▸ Your assignment: While reading through the material below, copy each line that holds the word "ratio".
*** Stored data ***
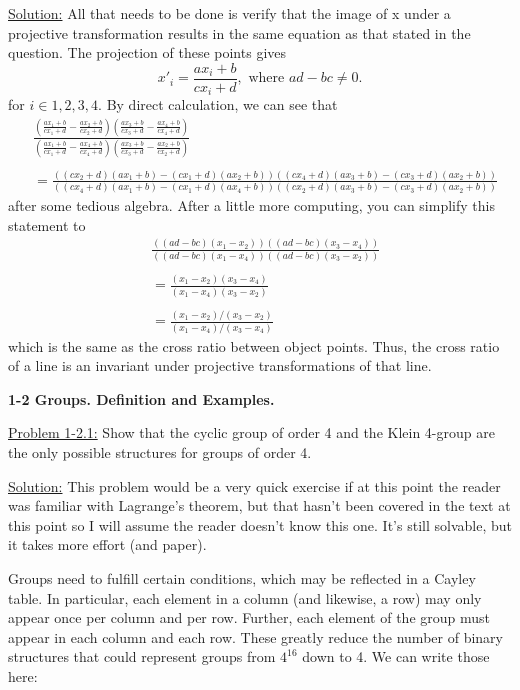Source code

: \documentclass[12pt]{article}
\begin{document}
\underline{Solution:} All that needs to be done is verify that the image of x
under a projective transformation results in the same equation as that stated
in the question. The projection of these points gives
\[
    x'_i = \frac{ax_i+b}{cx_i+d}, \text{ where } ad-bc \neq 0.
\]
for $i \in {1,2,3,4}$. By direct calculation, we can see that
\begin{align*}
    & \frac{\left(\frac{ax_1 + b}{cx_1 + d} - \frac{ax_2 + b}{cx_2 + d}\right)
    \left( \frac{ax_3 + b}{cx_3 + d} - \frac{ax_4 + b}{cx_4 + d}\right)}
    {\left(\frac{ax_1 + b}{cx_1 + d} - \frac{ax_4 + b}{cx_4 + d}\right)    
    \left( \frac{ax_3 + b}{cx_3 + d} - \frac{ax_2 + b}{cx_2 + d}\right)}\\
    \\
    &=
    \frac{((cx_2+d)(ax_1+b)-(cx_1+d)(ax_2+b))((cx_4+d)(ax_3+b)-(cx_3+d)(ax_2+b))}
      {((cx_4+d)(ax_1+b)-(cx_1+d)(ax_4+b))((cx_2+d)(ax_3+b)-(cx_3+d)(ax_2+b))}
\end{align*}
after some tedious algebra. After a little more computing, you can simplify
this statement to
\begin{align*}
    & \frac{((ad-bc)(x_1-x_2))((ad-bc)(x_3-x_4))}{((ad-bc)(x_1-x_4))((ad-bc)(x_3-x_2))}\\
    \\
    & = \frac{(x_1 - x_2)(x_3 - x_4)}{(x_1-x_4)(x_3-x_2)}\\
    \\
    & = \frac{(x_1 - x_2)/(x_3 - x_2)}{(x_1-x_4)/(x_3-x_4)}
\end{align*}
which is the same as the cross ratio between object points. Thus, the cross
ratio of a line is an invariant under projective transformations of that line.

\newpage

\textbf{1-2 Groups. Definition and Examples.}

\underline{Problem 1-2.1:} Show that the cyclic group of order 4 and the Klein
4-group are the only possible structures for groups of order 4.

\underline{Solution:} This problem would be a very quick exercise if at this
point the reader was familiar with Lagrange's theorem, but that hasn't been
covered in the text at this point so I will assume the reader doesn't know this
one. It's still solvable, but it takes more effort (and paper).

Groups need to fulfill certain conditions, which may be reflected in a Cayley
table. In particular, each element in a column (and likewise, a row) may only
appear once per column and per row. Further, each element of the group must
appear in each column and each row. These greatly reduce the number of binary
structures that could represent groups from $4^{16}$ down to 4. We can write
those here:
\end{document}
***
*** Stored data ***
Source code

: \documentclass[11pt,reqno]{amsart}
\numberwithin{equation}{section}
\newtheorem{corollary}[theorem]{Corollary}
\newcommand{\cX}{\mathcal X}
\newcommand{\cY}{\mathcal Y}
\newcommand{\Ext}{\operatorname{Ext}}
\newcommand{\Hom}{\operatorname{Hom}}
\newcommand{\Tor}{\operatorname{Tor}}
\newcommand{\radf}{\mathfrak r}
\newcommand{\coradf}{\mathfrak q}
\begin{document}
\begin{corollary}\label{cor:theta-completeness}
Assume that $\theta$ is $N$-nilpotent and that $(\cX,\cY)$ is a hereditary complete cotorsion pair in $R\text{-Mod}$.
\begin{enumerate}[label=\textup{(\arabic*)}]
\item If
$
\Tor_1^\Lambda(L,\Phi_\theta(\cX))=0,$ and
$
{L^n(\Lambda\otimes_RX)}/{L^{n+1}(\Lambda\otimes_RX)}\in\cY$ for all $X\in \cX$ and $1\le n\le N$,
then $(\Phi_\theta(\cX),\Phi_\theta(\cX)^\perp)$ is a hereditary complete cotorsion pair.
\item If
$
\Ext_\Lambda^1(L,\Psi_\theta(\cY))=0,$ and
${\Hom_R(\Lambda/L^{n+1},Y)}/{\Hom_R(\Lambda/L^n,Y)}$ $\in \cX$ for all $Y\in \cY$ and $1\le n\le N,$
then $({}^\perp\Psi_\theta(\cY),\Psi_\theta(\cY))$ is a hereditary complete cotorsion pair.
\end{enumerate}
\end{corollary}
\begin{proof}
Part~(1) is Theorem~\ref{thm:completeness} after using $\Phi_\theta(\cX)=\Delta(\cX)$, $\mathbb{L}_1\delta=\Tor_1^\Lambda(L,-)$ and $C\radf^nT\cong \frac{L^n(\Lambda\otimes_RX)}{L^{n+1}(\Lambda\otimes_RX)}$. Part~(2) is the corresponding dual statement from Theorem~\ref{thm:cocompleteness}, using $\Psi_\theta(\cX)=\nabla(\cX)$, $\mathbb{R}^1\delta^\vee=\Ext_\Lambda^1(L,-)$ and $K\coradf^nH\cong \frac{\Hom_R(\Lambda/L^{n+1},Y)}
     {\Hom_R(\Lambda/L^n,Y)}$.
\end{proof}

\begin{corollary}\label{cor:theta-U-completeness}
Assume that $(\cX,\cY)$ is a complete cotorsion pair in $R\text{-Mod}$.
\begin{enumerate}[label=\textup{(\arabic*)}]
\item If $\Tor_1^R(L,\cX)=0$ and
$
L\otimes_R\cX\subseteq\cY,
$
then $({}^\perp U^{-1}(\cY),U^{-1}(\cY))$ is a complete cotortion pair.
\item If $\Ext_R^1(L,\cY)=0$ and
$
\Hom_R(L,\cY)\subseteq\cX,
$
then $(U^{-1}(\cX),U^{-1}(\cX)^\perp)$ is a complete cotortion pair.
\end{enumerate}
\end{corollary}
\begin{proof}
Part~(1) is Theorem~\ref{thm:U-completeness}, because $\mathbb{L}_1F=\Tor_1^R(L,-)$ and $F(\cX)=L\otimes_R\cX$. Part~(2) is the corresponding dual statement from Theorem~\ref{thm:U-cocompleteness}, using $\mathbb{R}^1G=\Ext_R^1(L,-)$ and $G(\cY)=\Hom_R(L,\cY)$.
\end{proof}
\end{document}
***
▸ Solution to this problem:
which is the same as the cross ratio between object points. Thus, the cross
ratio of a line is an invariant under projective transformations of that line.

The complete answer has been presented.